▸ **Assignment**
Output only the lines of the entries that follow, starting at the one with "- where $S$ is a dataset" and running down to the one with "server http idle", both included and unchanged.

(Plain-text document sources)
########################################

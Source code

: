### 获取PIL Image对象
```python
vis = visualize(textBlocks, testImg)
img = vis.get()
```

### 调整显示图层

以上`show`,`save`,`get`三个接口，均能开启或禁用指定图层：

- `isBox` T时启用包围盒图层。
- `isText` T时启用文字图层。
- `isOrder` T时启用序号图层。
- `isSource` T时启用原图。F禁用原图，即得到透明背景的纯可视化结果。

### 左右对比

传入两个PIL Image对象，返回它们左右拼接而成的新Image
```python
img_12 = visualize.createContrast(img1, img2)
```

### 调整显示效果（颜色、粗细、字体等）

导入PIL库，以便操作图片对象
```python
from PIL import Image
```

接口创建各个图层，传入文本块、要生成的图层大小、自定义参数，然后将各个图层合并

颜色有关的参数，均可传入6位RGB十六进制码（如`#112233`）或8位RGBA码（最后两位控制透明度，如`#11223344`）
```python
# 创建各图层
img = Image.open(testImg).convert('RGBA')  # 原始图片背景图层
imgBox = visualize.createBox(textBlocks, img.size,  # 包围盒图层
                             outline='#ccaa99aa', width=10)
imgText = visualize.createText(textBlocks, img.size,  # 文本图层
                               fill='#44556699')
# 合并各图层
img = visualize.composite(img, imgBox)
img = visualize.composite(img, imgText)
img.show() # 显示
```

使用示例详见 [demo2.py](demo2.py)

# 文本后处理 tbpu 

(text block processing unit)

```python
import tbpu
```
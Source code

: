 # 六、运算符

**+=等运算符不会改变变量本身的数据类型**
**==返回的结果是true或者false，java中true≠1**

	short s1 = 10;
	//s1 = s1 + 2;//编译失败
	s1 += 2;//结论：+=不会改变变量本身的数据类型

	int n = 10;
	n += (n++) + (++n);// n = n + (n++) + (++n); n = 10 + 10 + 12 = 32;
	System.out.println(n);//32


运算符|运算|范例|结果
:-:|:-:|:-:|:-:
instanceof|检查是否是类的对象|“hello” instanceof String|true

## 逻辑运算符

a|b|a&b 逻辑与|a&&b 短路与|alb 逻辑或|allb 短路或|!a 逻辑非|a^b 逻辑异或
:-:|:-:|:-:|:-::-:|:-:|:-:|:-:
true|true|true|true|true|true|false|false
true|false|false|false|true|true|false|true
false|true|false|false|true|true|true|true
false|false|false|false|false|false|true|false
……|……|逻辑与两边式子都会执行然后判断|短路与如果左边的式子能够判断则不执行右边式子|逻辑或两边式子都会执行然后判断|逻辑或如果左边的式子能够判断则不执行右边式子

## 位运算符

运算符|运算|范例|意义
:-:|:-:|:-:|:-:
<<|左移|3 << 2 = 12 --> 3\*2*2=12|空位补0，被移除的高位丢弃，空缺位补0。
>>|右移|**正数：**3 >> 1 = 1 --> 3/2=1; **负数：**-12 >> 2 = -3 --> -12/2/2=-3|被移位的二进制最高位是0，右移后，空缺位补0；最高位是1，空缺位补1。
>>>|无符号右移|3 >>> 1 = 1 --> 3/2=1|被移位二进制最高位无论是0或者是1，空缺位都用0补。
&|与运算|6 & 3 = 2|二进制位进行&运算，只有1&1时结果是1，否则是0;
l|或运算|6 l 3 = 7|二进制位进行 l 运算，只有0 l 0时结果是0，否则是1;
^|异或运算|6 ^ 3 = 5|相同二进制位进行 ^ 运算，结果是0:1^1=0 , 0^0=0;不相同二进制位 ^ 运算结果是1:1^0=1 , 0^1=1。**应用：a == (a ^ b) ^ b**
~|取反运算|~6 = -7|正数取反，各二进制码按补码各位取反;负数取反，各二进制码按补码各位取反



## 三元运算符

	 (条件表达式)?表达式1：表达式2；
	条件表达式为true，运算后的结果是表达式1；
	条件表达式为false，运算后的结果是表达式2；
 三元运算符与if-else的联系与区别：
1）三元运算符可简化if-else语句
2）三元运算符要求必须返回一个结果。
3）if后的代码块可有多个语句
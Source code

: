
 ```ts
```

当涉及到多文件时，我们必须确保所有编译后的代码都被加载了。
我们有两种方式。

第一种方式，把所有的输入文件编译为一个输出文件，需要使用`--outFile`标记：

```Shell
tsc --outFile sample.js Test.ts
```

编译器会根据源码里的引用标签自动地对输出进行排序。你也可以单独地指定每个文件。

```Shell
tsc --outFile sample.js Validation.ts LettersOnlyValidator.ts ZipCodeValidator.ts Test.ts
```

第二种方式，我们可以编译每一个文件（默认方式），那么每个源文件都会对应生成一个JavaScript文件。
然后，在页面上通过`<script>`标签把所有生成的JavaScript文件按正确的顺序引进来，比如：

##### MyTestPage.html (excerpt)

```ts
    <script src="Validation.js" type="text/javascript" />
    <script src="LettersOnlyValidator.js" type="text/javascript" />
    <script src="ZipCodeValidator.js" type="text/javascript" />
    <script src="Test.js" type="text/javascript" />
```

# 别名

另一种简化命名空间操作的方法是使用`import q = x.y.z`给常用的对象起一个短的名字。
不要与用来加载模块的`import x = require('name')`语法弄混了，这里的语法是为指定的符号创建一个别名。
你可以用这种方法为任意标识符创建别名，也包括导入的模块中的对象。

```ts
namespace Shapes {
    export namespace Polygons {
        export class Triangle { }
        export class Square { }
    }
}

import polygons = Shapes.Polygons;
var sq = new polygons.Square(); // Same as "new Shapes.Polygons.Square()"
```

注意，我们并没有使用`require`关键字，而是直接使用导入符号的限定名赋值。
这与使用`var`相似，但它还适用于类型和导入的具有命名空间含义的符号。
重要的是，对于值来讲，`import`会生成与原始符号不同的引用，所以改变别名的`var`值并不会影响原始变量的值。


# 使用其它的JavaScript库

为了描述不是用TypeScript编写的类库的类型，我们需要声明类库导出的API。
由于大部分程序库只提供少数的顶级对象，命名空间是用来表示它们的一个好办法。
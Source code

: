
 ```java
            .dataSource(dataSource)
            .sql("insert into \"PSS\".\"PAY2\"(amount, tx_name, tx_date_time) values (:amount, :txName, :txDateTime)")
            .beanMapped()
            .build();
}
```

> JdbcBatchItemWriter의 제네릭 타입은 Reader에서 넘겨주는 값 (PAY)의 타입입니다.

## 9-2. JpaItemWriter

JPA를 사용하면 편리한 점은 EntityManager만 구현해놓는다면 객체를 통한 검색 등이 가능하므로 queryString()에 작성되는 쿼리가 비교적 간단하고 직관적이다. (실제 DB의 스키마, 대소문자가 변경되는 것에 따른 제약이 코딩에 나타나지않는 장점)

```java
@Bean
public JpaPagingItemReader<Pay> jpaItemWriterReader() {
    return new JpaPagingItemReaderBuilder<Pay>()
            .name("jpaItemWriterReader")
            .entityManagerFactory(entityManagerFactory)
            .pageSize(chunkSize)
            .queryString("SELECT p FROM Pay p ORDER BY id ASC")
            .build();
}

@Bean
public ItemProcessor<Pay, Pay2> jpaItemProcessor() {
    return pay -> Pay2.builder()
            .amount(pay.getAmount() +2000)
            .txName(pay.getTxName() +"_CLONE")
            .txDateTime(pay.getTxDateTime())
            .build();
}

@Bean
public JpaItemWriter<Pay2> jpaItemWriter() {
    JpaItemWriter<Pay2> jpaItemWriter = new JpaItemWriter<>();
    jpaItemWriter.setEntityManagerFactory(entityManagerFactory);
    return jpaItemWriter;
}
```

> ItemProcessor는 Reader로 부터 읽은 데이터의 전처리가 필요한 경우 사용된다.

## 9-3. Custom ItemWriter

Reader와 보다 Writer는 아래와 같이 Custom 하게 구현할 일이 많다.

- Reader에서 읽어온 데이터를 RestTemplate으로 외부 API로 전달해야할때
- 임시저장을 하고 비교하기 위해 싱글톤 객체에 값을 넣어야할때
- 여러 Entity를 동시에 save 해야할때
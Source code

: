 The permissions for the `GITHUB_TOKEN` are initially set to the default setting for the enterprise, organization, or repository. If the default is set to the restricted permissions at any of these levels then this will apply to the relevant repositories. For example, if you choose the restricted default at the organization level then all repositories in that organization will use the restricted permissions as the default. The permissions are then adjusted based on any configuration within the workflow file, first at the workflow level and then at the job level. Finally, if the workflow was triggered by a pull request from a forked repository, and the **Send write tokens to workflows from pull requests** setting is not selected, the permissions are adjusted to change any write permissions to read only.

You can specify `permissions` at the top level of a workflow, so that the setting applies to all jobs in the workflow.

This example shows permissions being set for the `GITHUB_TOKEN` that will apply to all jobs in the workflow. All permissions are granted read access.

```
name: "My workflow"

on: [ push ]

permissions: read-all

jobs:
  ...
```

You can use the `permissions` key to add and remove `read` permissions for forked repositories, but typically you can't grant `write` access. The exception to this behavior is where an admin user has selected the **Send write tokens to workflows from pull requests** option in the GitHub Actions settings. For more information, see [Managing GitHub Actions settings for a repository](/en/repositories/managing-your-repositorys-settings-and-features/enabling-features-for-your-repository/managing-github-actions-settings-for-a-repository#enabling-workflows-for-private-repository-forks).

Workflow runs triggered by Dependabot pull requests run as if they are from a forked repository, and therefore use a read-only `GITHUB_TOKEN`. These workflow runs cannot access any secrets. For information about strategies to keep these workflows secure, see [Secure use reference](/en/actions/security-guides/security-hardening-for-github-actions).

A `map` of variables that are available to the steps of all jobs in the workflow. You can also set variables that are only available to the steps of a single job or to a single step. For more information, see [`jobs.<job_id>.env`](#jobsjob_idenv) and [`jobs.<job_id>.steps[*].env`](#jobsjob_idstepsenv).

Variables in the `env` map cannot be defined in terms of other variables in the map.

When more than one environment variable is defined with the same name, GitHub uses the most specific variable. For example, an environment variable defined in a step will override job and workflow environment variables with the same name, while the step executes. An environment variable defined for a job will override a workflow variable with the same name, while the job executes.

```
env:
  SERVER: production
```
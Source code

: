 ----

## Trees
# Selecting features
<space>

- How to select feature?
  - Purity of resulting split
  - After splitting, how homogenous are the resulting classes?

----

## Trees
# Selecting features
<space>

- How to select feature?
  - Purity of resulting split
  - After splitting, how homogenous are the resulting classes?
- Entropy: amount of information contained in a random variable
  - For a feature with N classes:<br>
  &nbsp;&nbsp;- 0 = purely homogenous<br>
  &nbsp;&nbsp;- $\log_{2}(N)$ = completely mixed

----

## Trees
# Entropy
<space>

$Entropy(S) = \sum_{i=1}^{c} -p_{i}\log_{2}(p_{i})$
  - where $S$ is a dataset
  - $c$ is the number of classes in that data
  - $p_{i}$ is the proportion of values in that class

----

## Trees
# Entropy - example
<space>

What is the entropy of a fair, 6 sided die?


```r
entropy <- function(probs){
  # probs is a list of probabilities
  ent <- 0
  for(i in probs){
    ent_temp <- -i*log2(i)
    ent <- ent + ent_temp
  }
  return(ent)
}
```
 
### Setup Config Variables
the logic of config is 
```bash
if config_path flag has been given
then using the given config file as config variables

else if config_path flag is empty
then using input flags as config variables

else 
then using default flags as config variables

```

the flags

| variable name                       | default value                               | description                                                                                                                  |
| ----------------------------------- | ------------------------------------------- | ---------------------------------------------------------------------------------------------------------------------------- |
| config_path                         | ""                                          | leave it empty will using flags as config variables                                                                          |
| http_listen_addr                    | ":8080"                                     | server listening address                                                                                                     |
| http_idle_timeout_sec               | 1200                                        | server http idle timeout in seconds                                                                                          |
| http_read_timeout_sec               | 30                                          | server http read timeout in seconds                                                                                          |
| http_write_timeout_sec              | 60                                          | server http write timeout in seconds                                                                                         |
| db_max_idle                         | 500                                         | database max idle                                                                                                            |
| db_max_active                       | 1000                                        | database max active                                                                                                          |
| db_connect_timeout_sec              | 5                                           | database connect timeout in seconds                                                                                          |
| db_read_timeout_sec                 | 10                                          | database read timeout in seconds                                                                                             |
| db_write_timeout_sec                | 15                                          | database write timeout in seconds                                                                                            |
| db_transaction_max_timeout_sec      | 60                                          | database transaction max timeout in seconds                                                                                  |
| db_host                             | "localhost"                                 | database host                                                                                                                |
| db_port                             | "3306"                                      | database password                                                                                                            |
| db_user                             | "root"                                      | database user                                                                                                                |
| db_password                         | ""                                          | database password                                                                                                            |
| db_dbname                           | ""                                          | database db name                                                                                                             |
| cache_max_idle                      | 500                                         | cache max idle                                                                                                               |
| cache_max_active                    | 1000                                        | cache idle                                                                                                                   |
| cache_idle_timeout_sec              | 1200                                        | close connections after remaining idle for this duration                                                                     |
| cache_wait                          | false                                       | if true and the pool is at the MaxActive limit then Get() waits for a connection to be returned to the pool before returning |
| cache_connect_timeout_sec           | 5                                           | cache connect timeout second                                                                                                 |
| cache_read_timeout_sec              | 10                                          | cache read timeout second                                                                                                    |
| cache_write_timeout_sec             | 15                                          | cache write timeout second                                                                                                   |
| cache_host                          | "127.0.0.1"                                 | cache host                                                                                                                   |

########################################

▸ **The completed task**
  - where $S$ is a dataset
  - $c$ is the number of classes in that data
  - $p_{i}$ is the proportion of values in that class

----

## Trees
# Entropy - example
<space>

What is the entropy of a fair, 6 sided die?


```r
entropy <- function(probs){
  # probs is a list of probabilities
  ent <- 0
  for(i in probs){
    ent_temp <- -i*log2(i)
    ent <- ent + ent_temp
  }
  return(ent)
}
```
 
### Setup Config Variables
the logic of config is 
```bash
if config_path flag has been given
then using the given config file as config variables

else if config_path flag is empty
then using input flags as config variables

else 
then using default flags as config variables

```

the flags

| variable name                       | default value                               | description                                                                                                                  |
| ----------------------------------- | ------------------------------------------- | ---------------------------------------------------------------------------------------------------------------------------- |
| config_path                         | ""                                          | leave it empty will using flags as config variables                                                                          |
| http_listen_addr                    | ":8080"                                     | server listening address                                                                                                     |
| http_idle_timeout_sec               | 1200                                        | server http idle timeout in seconds                                                                                          |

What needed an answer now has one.